Trabalhos de 41 autores nacionais de banda desenhada enchem as paredes do Museu Colecção Berardo a partir de segunda-feira.

Não espere encontrar Tios Patinhas, nem Tintins ou heróis de banda desenhada convencionais na nova exposição do Museu Colecção Berardo, em Lisboa. Não é sítio para deixar os miúdos entretidos com bonecos durante uns minutos, mas sim para conhecer (melhor) o que têm feito os autores de banda desenhada nacionais. Quarenta e um artistas portugueses têm “Tinta nos Nervos” – expressão do escritor Raul Brandão (1876-1939) que dá nome à exposição – e o resultado desse nervosismo pode ser visto a partir de segunda-feira, às 19h30, nas paredes do Museu Colecção Berardo. “Não gosto de chamar-lhe antologia, até porque faltam aqui alguns autores, mas mostra um panorama alargado da BD portuguesa fora da literatura de massas que afecta o público infantil e juvenil”, diz ao i Pedro Vieira de Moura, comissário da exposição, professor e crítico de banda-desenhada.

No chão do Museu Berardo algumas ilustrações ainda estão por pendurar e há livros espalhados pelas várias salas à espera de serem postos num mostruário. Os trabalhos estão identificados com o nome do autor, mas as salas não têm tema, até porque, como explica Pedro Vieira Moura, “poucos têm características em comum”. “Ao contrário do que se passa em Espanha e nos Estados Unidos, a BD em Portugal não é popular, e por isso não se pode dizer que haja uma escola e temas, mas sim diversos autores.”

A maior parte dos 600 trabalhos que até 27 de Março vão estar no museu em Belém são contemporâneos, salvo duas excepções: as caricaturas de Rafael Bordalo Pinheiro, “pai da banda desenhada portuguesa”, e os desenhos de Carlos Botelho, publicados no jornal humorístico “Sempre Fixe”, entre 1928 e 1950.

Pedro Vieira Moura, que sugeriu a exposição ao museu no início de 2010, acha que este tipo de iniciativas é fundamental porque “a memória em relação à BD é muito curta”. “Se não fossem os festivais, como o da Amadora e o de Beja, não havia interesse em juntá-la e recuperá-la.”

A escolha dos autores – “Nenhum deles vive da banda desenhada e a maior parte faz ilustrações” – começou em Setembro, depois da luz verde dada pelo museu. “Já estava tudo encaminhado, conheço-os bem, mas a escolha foi tão simples como complexa, até porque não cabiam todos aqui”, afirma Pedro.

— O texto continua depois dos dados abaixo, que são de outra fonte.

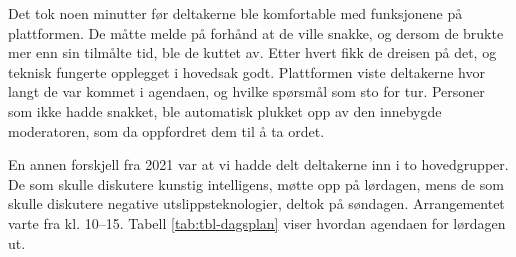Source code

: \documentclass[
  12pt,
  a4paper, 12pt]{article}
\begin{document}
Det tok noen minutter før deltakerne ble komfortable med funksjonene på plattformen. De måtte melde på forhånd at de ville snakke, og dersom de brukte mer enn sin tilmålte tid, ble de kuttet av. Etter hvert fikk de dreisen på det, og teknisk fungerte opplegget i hovedsak godt. Plattformen viste deltakerne hvor langt de var kommet i agendaen, og hvilke spørsmål som sto for tur. Personer som ikke hadde snakket, ble automatisk plukket opp av den innebygde moderatoren, som da oppfordret dem til å ta ordet.

En annen forskjell fra 2021 var at vi hadde delt deltakerne inn i to hovedgrupper. De som skulle diskutere kunstig intelligens, møtte opp på lørdagen, mens de som skulle diskutere negative utslippsteknologier, deltok på søndagen. Arrangementet varte fra kl. 10--15. Tabell \ref{tab:tbl-dagsplan} viser hvordan agendaen for lørdagen ut.

\begin{table}[!h]

\caption{\label{tab:tbl-dagsplan}Dagsplan for deliberativ meningsmåling i Bergen 2021}
\centering
{}
\end{table}
\end{document}
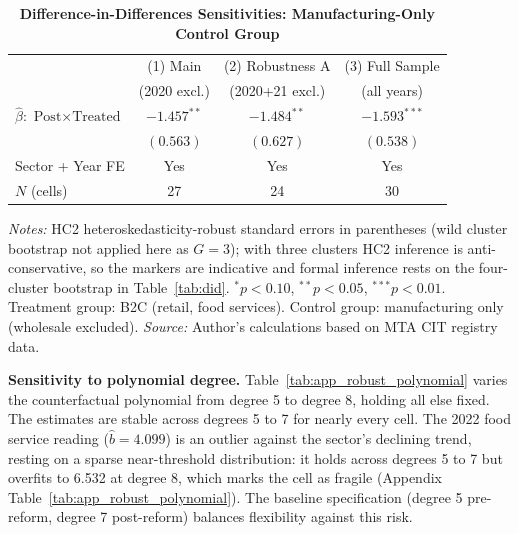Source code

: \documentclass[12pt,oneside,a4paper]{report}
\begin{document}
\begin{table}[H]
\centering
\caption{\textbf{Difference-in-Differences Sensitivities: Manufacturing-Only Control Group}}
\label{tab:app_robust_mfg}
\begin{threeparttable}
\setlength{\tabcolsep}{12pt}
\small
\begin{tabular}{lccc}
\toprule
 & (1) Main & (2) Robustness A & (3) Full Sample \\
 & (2020 excl.) & (2020+21 excl.) & (all years) \\
\midrule
$\hat{\beta}$: $\text{Post} \times \text{Treated}$
  & $-1.457^{**}$ & $-1.484^{**}$ & $-1.593^{***}$ \\
  & $(0.563)$ & $(0.627)$ & $(0.538)$ \\
\midrule
Sector + Year FE & Yes & Yes & Yes \\
$N$ (cells) & 27 & 24 & 30 \\
\bottomrule
\end{tabular}
\begin{tablenotes}\footnotesize
\item \textit{Notes:} HC2 heteroskedasticity-robust standard errors in
parentheses (wild cluster bootstrap not applied here as $G = 3$); with three clusters HC2 inference is anti-conservative, so the markers are indicative and formal inference rests on the four-cluster bootstrap in Table~\ref{tab:did}.
$^{*}p < 0.10$, $^{**}p < 0.05$, $^{***}p < 0.01$.
Treatment group: B2C (retail, food services).
Control group: manufacturing only (wholesale excluded).
\textit{Source:} Author's calculations based on MTA CIT registry data.
\end{tablenotes}
\end{threeparttable}
\end{table}

\vspace{1em}
\noindent\textbf{Sensitivity to polynomial degree.}
Table~\ref{tab:app_robust_polynomial} varies the counterfactual polynomial from degree 5 to degree 8, holding all else fixed. The estimates are stable across degrees 5 to 7 for nearly every cell. The 2022 food service reading ($\hat{b} = 4.099$) is an outlier against the sector's declining trend, resting on a sparse near-threshold distribution: it holds across degrees 5 to 7 but overfits to 6.532 at degree 8, which marks the cell as fragile (Appendix Table~\ref{tab:app_robust_polynomial}). The baseline specification (degree 5 pre-reform, degree 7 post-reform) balances flexibility against this risk.
\end{document}
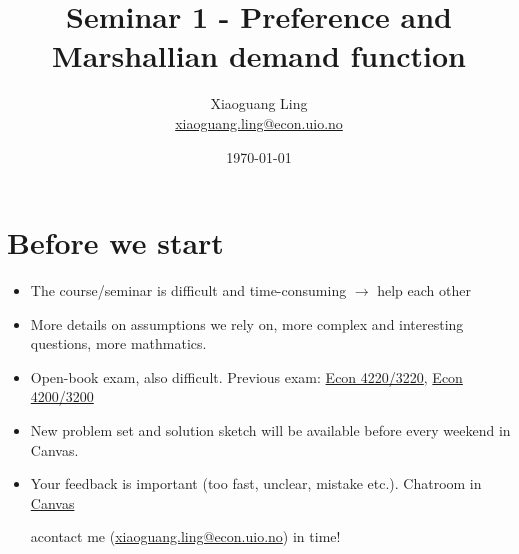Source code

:\documentclass{article}
\title{Seminar 1 - Preference and Marshallian demand function}
\author{Xiaoguang Ling \\  \href{xiaoguang.ling@econ.uio.no}{xiaoguang.ling@econ.uio.no}}
\date{\today}
\begin{document}
\maketitle

\section{Before we start}

\begin{itemize}
\item The course/seminar is difficult and time-consuming $\rightarrow$ help each other
\item More details on assumptions we rely on, more complex and interesting questions, more mathmatics.
\item Open-book exam, also difficult. Previous exam: \href{https://www.uio.no/studier/emner/sv/oekonomi/ECON4220/previous-exams/}{Econ 4220/3220}, \href{https://www.uio.no/studier/emner/sv/oekonomi/ECON3200/previous-exams/index.html}{Econ 4200/3200}
\item New problem set and solution sketch will be available before every weekend in Canvas.
\item Your feedback is important (too fast, unclear, mistake etc.). Chatroom in \href{}{Canvas}

acontact me (\href{xiaoguang.ling@econ.uio.no}{xiaoguang.ling@econ.uio.no}) in time!




\end{itemize}



\usetikzlibrary{arrows,shapes,positioning,shadows,trees}

\end{document}
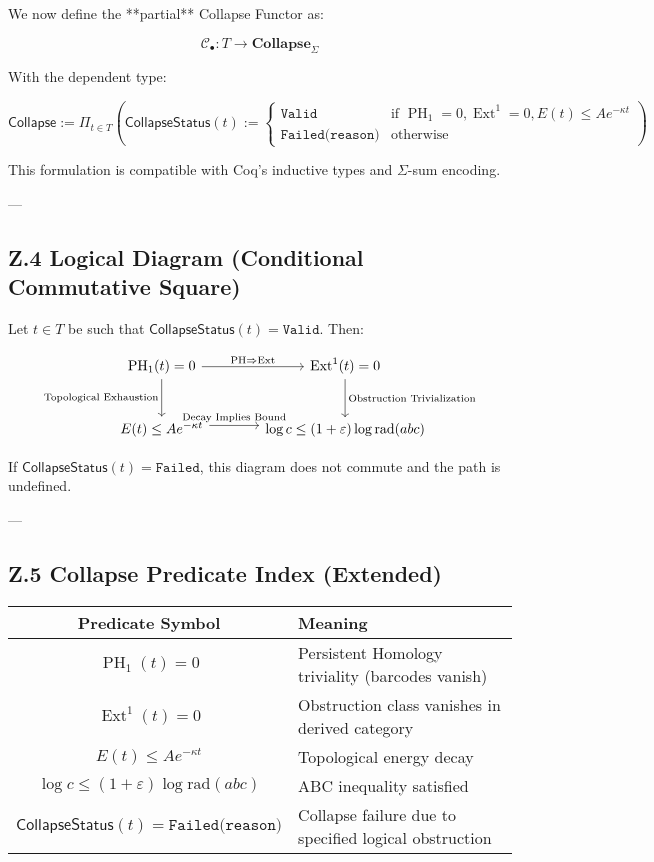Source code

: \documentclass[11pt]{article}
\DeclareMathOperator{\Ext}{Ext}
\DeclareMathOperator{\PH}{PH}
\begin{document}
We now define the **partial** Collapse Functor as:

\[
\mathcal{C}_\bullet : T \longrightarrow \mathbf{Collapse}_{\Sigma}
\]

With the dependent type:

\[
\mathsf{Collapse} := \Pi_{t \in T} \left(
  \mathsf{CollapseStatus}(t) := 
  \begin{cases}
    \texttt{Valid} & \text{if } \PH_1 = 0, \Ext^1 = 0, E(t) \leq Ae^{-\kappa t} \\
    \texttt{Failed(reason)} & \text{otherwise}
  \end{cases}
\right)
\]

This formulation is compatible with Coq's inductive types and \( \Sigma \)-sum encoding.

---

\subsection*{Z.4 Logical Diagram (Conditional Commutative Square)}

Let \( t \in T \) be such that \( \mathsf{CollapseStatus}(t) = \texttt{Valid} \). Then:

\[
\begin{tikzcd}[row sep=large, column sep=large]
\PH_1(t) = 0 \arrow[r, "\text{PH} \Rightarrow \Ext"] \arrow[d, swap, "\text{Topological Exhaustion}"]
& \Ext^1(t) = 0 \arrow[d, "\text{Obstruction Trivialization}"] \\
E(t) \leq Ae^{-\kappa t} \arrow[r, "\text{Decay Implies Bound}", yshift=0.7ex]
& \log c \leq (1+\varepsilon)\log \mathrm{rad}(abc)
\end{tikzcd}
\]

If \( \mathsf{CollapseStatus}(t) = \texttt{Failed} \), this diagram does not commute and the path is undefined.

---

\subsection*{Z.5 Collapse Predicate Index (Extended)}

\begin{center}
\begin{tabular}{|c|p{10cm}|}
\hline
\textbf{Predicate Symbol} & \textbf{Meaning} \\
\hline
\( \PH_1(t) = 0 \) & Persistent Homology triviality (barcodes vanish) \\
\hline
\( \Ext^1(t) = 0 \) & Obstruction class vanishes in derived category \\
\hline
\( E(t) \leq Ae^{-\kappa t} \) & Topological energy decay \\
\hline
\( \log c \leq (1+\varepsilon)\log \mathrm{rad}(abc) \) & ABC inequality satisfied \\
\hline
\( \mathsf{CollapseStatus}(t) = \texttt{Failed(reason)} \) & Collapse failure due to specified logical obstruction \\
\hline
\end{tabular}
\end{center}
\end{document}
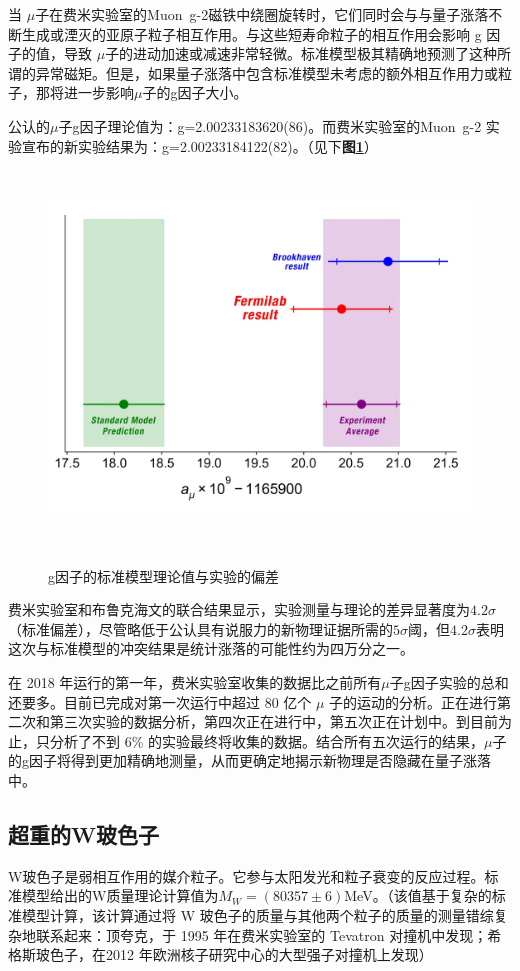 当 $\mu$子在费米实验室的Muon\ g-2磁铁中绕圈旋转时，它们同时会与与量子涨落不断生成或湮灭的亚原子粒子相互作用。与这些短寿命粒子的相互作用会影响 g 因子的值，导致 $\mu$子的进动加速或减速非常轻微。标准模型极其精确地预测了这种所谓的异常磁矩。但是，如果量子涨落中包含标准模型未考虑的额外相互作用力或粒子，那将进一步影响$\mu$子的g因子大小。

公认的$\mu$子g因子理论值为：g=2.00233183620(86)。而费米实验室的Muon\ g-2 实验宣布的新实验结果为：g=2.00233184122(82)。（见下\textbf{图\ref{fig:1.2}}）
\begin{figure}[H]
 \centering
 \caption{g因子的标准模型理论值与实验的偏差}
 \includegraphics[height=10cm, width=12cm]{pictures/Muon-g-2-results-plot.jpeg}
 \label{fig:1.2}
\end{figure}

费米实验室和布鲁克海文的联合结果显示，实验测量与理论的差异显著度为$4.2\sigma$（标准偏差），尽管略低于公认具有说服力的新物理证据所需的$5\sigma$阈，但$4.2\sigma$表明这次与标准模型的冲突结果是统计涨落的可能性约为四万分之一。

在 2018 年运行的第一年，费米实验室收集的数据比之前所有$\mu$子g因子实验的总和还要多。目前已完成对第一次运行中超过 80 亿个 $\mu$ 子的运动的分析。正在进行第二次和第三次实验的数据分析，第四次正在进行中，第五次正在计划中。到目前为止，只分析了不到 6\% 的实验最终将收集的数据。结合所有五次运行的结果，$\mu$子的g因子将得到更加精确地测量，从而更确定地揭示新物理是否隐藏在量子涨落中。

\subsection{超重的W玻色子}
W玻色子是弱相互作用的媒介粒子。它参与太阳发光和粒子衰变的反应过程。标准模型给出的W质量理论计算值为$M_W=(80357\pm6)$MeV。（该值基于复杂的标准模型计算，该计算通过将 W 玻色子的质量与其他两个粒子的质量的测量错综复杂地联系起来：顶夸克，于 1995 年在费米实验室的 Tevatron 对撞机中发现；希格斯玻色子，在2012 年欧洲核子研究中心的大型强子对撞机上发现）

Houve uma preocupação em trazer artistas de várias idades, desde o veterano Victor Mesquita, de 71 anos, criador da história de culto de ficção científica “Eternus 9”, de 1975, à ilustradora Susa Monteiro, a mais nova, de 31 anos.

A exposição é um verdadeiro curso da história da BD portuguesa, “com autores de maior visibilidade e algum sucesso comercial” (José Carlos Fernandes e Pedro Zamith) e outros mais underground (Marco Mendes, Janus e Teresa Câmara Pestana).

Além dos desenhos, também vão ser exibidos quatro filmes de animação e estarão expostos objectos invulgares como livros de artistas (um inédito de Eduardo Batarda) e fanzines (a abreviatura para fanatic magazines, revistas sofisticadas publicadas por fãs) de João Bragança. A colecção de fanzines “Succedâneo”, com mais de 30 números, inclui capas em forma de carteira, de luva e até de hóstia. “O objectivo é apresentar objectos que não lembram a BD clássica e conservadora”, diz o comissário.